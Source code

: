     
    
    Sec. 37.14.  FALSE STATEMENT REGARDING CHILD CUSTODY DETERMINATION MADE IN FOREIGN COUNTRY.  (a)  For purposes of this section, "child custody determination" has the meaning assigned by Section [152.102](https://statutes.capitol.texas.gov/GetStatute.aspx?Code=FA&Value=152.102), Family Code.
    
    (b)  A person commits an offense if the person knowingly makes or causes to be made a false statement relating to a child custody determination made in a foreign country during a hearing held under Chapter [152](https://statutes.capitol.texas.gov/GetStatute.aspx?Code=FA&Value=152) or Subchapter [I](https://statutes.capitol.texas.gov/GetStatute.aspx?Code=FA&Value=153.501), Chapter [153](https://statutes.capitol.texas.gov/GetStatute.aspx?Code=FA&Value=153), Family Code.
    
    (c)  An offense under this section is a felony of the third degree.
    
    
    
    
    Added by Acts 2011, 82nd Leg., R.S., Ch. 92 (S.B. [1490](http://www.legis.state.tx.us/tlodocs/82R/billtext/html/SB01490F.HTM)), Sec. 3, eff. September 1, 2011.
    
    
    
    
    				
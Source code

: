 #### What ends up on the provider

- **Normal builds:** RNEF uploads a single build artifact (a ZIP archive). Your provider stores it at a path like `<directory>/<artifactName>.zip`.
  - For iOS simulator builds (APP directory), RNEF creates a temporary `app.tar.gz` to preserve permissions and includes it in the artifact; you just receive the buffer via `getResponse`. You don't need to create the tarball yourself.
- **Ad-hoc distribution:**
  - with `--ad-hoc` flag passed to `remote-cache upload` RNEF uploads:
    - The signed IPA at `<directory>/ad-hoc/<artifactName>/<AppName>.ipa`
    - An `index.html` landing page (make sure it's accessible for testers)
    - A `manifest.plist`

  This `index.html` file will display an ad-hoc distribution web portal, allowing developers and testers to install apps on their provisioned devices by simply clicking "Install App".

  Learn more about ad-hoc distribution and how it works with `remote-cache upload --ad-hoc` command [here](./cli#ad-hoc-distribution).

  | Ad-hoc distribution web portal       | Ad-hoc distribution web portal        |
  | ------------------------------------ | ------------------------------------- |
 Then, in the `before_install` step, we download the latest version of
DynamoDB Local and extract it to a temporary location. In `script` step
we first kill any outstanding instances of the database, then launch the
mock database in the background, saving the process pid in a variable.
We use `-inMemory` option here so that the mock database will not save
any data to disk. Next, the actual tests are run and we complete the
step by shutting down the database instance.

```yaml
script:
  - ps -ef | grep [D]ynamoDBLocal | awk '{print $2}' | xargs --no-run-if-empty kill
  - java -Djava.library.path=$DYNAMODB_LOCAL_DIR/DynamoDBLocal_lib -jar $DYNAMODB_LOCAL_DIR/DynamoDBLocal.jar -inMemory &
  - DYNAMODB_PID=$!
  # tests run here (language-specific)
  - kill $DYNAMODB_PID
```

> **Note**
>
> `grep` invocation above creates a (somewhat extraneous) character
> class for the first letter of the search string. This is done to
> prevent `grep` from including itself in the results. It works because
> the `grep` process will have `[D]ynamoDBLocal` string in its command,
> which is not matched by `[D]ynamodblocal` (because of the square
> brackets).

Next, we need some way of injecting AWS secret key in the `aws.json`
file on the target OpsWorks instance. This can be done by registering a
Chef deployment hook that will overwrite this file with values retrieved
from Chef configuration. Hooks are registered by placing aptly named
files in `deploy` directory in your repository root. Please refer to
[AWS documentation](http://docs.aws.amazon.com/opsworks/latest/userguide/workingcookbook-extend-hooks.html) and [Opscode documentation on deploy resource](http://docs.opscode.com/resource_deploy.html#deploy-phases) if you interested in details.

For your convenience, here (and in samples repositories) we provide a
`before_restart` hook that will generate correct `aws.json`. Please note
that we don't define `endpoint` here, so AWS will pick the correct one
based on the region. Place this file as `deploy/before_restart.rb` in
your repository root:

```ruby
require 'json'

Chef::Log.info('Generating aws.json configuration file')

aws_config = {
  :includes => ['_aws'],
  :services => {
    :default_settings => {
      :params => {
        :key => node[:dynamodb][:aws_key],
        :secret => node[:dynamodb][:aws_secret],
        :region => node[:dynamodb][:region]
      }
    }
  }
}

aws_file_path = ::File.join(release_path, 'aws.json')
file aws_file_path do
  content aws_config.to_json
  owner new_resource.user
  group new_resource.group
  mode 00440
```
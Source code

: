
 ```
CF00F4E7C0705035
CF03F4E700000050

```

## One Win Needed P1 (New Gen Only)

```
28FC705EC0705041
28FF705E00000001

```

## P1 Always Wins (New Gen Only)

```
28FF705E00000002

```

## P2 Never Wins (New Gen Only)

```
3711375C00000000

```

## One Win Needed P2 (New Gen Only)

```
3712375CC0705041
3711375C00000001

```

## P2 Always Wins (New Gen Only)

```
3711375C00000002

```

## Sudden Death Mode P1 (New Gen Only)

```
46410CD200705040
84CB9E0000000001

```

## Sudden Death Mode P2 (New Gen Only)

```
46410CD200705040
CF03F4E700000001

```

───

Lines of the material that contain the word "Next" are to be gathered.

_Answer to the exercise_:
any data to disk. Next, the actual tests are run and we complete the
Next, we need some way of injecting AWS secret key in the `aws.json`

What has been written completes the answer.